Capitol Hill-backed accusations of ties to Saddam’s regime

In mid-August of 2010, eight Republican Senators including current U.S. Attorney General Jefferson Sessions authored a letter addressed to the offices of the Secretary of the Treasury, Secretary of Commerce, Director of National Intelligence, and Administrator of General Services, arguing against Huawei’s reported bid to become one of Sprint Nextel’s network equipment suppliers. Allowing that project would have posed “substantial risk for U.S. companies and possibly undermine U.S. national security,” the lawmakers wrote, pointing to the firm’s “concerning history.” Among other things, the Senators referenced reports that Huawei used to supply telecom equipment to Saddam Hussein’s regime in Iraq, thus possibly conducting a violation of UN trade sanctions. That same network gear may have been used by the regime’s armed forces “which routinely fired on U.S. military aircraft,” the letter reads, concluding that “Huawei should be prohibited” from doing any kind of business with Washington and other public entities in the U.S.

The Senators said they have “been informed” of Huawei’s preferential status in China, claiming that the company is the preferred provider of products and services of the People’s Liberation Army, thus being extremely close to Beijing even though it technically isn’t a state-run firm, albeit one that was founded by a former deputy director of the PLA’s engineering corp. Huawei enjoyed a similar privileged status with China’s embassies around the world, as per the same letter citing unnamed sources. The communication itself marks one of the first official acknowledgments of Huawei’s IP issues on the part of stateside officials, specifically referencing the 2003 episode with Cisco described above as evidence that the Chinese firm has little regard for international law and patents, a sentiment that’s still nurtured by the U.S. government to this date.
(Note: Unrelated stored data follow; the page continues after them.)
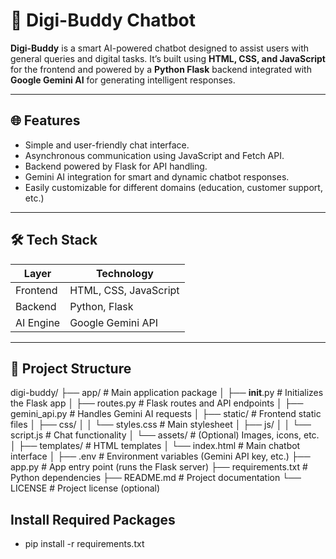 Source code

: # 🤖 Digi-Buddy Chatbot

**Digi-Buddy** is a smart AI-powered chatbot designed to assist users with general queries and digital tasks. It’s built using **HTML, CSS, and JavaScript** for the frontend and powered by a **Python Flask** backend integrated with **Google Gemini AI** for generating intelligent responses.

---

## 🌐 Features

- Simple and user-friendly chat interface.
- Asynchronous communication using JavaScript and Fetch API.
- Backend powered by Flask for API handling.
- Gemini AI integration for smart and dynamic chatbot responses.
- Easily customizable for different domains (education, customer support, etc.)

---

## 🛠️ Tech Stack

| Layer       | Technology               |
|-------------|---------------------------|
| Frontend    | HTML, CSS, JavaScript     |
| Backend     | Python, Flask             |
| AI Engine   | Google Gemini API         |

---

## 📁 Project Structure

digi-buddy/
├── app/                        # Main application package
│   ├── __init__.py             # Initializes the Flask app
│   ├── routes.py               # Flask routes and API endpoints
│   ├── gemini_api.py           # Handles Gemini AI requests
│
├── static/                     # Frontend static files
│   ├── css/
│   │   └── styles.css          # Main stylesheet
│   ├── js/
│   │   └── script.js           # Chat functionality
│   └── assets/                 # (Optional) Images, icons, etc.
│
├── templates/                  # HTML templates
│   └── index.html              # Main chatbot interface
│
├── .env                        # Environment variables (Gemini API key, etc.)
├── app.py                      # App entry point (runs the Flask server)
├── requirements.txt            # Python dependencies
├── README.md                   # Project documentation
└── LICENSE                     # Project license (optional)


 ## Install Required Packages

 - pip install -r requirements.txt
The Senators also described Huawei’s PLA ties as worrying in the context of “China’s well documented [sic] focus on developing cyber warfare capabilities,” citing numerous media and intelligence reports from Australia, India, France, and the United Kingdom. The widely reported loans Huawei was given by the Chinese government allowed it to undercut its competitors and may have even been the basis for the company’s Sprint Nextel bid, the letter reads, calling for added regulatory scrutiny of the technology giant’s operations and — once again — a concentrated effort aimed at preventing Huawei from doing business in the U.S. on any significant scale. Following the agreement of the $20.1 billion SoftBank merger in 2013, Sprint and its new Japanese parent vowed not to use any Huawei-made equipment going forward, House Intelligence Committee chief Mike Rogers told The Washington Post in late March of the same year.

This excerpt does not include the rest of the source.